Berita

Indonesiaku

Hiburan & Gaya Hidup

Olahraga

Visual

Berita Indonesia

Prabowo: PT DSI Kelola Devisa Lebih dari USD 10,5 Miliar, Kebijakan Ekspor Satu Pintu Mulai Berbuah Hasil

Ananda Dimas Prasetya - Senin, 20 Juli 2026

MerahPutih.com - Presiden Prabowo Subianto mengungkapkan kinerja positif yang berhasil dicapai PT Danantara Sumberdaya Indonesia (Persero) atau DSI dalam menjalankan tugas sebagai pengelola kegiatan ekspor komoditas strategis.

Menurut Prabowo, Senin (20/7), perusahaan yang baru beroperasi sekitar satu bulan tersebut telah mengelola devisa lebih dari USD 10,5 miliar. Capaian itu dinilai menjadi bukti awal bahwa kebijakan pemerintah membangun sistem ekspor satu pintu mulai menunjukkan hasil.

Saya dapat laporan dari saudara Rosan, CEO Danantara, bahwa baru satu bulan dua minggu bekerja, PT DSI sudah mengelola devisa sebesar lebih dari USD 10,5 miliar dalam satu bulan dua minggu,

Presiden RI, Prabowo Subianto.

DSI Kelola Ekspor Batu Bara, CPO, dan Mineral Kritis

Sejak 1 Juni 2026, pemerintah mulai memberlakukan kebijakan ekspor sumber daya alam (SDA) strategis melalui mekanisme satu pintu yang dikelola DSI.

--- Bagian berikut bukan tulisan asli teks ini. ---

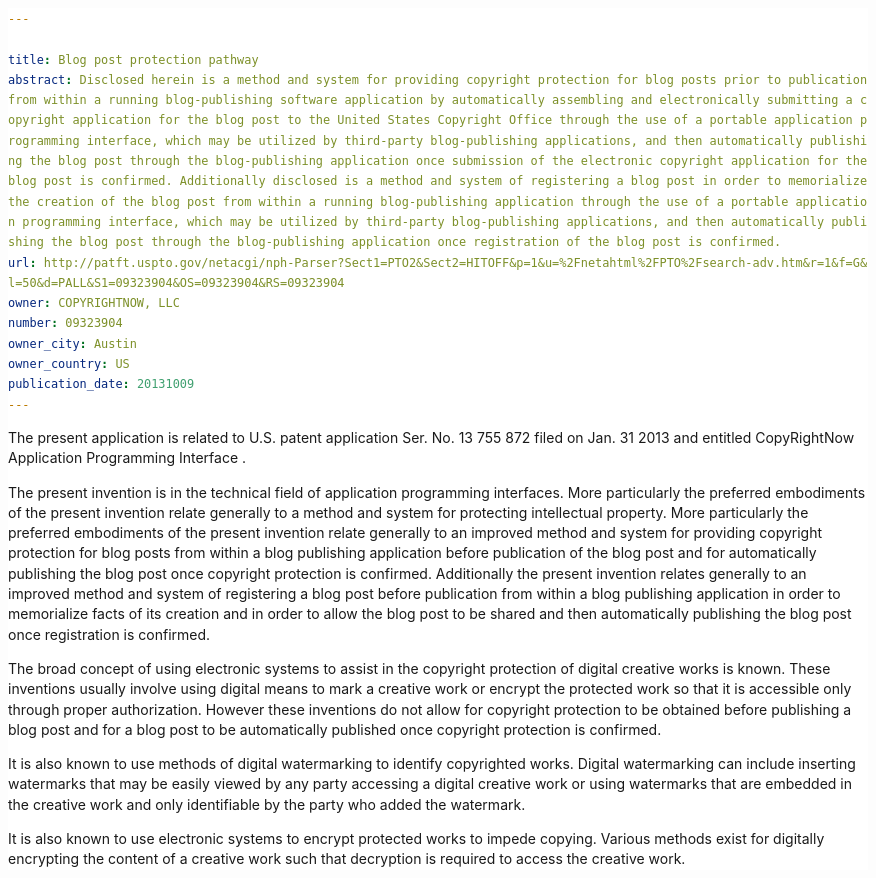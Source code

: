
 ```yaml
---

title: Blog post protection pathway
abstract: Disclosed herein is a method and system for providing copyright protection for blog posts prior to publication from within a running blog-publishing software application by automatically assembling and electronically submitting a copyright application for the blog post to the United States Copyright Office through the use of a portable application programming interface, which may be utilized by third-party blog-publishing applications, and then automatically publishing the blog post through the blog-publishing application once submission of the electronic copyright application for the blog post is confirmed. Additionally disclosed is a method and system of registering a blog post in order to memorialize the creation of the blog post from within a running blog-publishing application through the use of a portable application programming interface, which may be utilized by third-party blog-publishing applications, and then automatically publishing the blog post through the blog-publishing application once registration of the blog post is confirmed.
url: http://patft.uspto.gov/netacgi/nph-Parser?Sect1=PTO2&Sect2=HITOFF&p=1&u=%2Fnetahtml%2FPTO%2Fsearch-adv.htm&r=1&f=G&l=50&d=PALL&S1=09323904&OS=09323904&RS=09323904
owner: COPYRIGHTNOW, LLC
number: 09323904
owner_city: Austin
owner_country: US
publication_date: 20131009
---
```

The present application is related to U.S. patent application Ser. No. 13 755 872 filed on Jan. 31 2013 and entitled CopyRightNow Application Programming Interface .

The present invention is in the technical field of application programming interfaces. More particularly the preferred embodiments of the present invention relate generally to a method and system for protecting intellectual property. More particularly the preferred embodiments of the present invention relate generally to an improved method and system for providing copyright protection for blog posts from within a blog publishing application before publication of the blog post and for automatically publishing the blog post once copyright protection is confirmed. Additionally the present invention relates generally to an improved method and system of registering a blog post before publication from within a blog publishing application in order to memorialize facts of its creation and in order to allow the blog post to be shared and then automatically publishing the blog post once registration is confirmed.

The broad concept of using electronic systems to assist in the copyright protection of digital creative works is known. These inventions usually involve using digital means to mark a creative work or encrypt the protected work so that it is accessible only through proper authorization. However these inventions do not allow for copyright protection to be obtained before publishing a blog post and for a blog post to be automatically published once copyright protection is confirmed.

It is also known to use methods of digital watermarking to identify copyrighted works. Digital watermarking can include inserting watermarks that may be easily viewed by any party accessing a digital creative work or using watermarks that are embedded in the creative work and only identifiable by the party who added the watermark.

It is also known to use electronic systems to encrypt protected works to impede copying. Various methods exist for digitally encrypting the content of a creative work such that decryption is required to access the creative work.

Kebijakan tersebut mencakup ekspor batu bara, minyak kelapa sawit (CPO), dan mineral kritis, dengan tujuan mengurangi berbagai praktik kecurangan ekspor, termasuk under invoicing, yang selama ini dinilai merugikan penerimaan negara.

Sebagai tahap awal, pemerintah menerapkan masa transisi mulai 1 Juni hingga 1 September 2026.

Selama periode tersebut, eksportir masih dapat menjalankan kegiatan ekspor seperti biasa, namun diwajibkan melaporkan aktivitas ekspornya kepada DSI melalui sistem layanan ekspor Direktorat Jenderal Bea dan Cukai (DJBC) Kementerian Keuangan.

Setelah masa transisi berakhir, seluruh proses transaksi ekspor, mulai dari kontrak hingga pembayaran, akan dilakukan sepenuhnya melalui DSI.

Baca juga:

Prabowo Dorong Reformasi Birokrasi, Percepat Digitalisasi Pemerintahan dan Single National Identity Card

Selisih Harga Ekspor Disebut Mulai Menyusut

Prabowo mengatakan, selama sekitar satu bulan masa transisi, Indonesia mulai berhasil mengurangi kesenjangan antara harga internasional dan harga jual di dalam negeri.

Menurutnya, kondisi tersebut memberikan dampak positif terhadap penerimaan ekspor sekaligus memperkuat devisa negara.

"Data yang masuk menunjukkan, sebelum ada PT DSI, perbedaan harga jual di Indonesia dengan harga internasional minimal 30 persen, bahkan mendekati 40 sampai 45 persen. Begitu ada PT DSI, harganya sudah hampir menyatu," ungkap dia.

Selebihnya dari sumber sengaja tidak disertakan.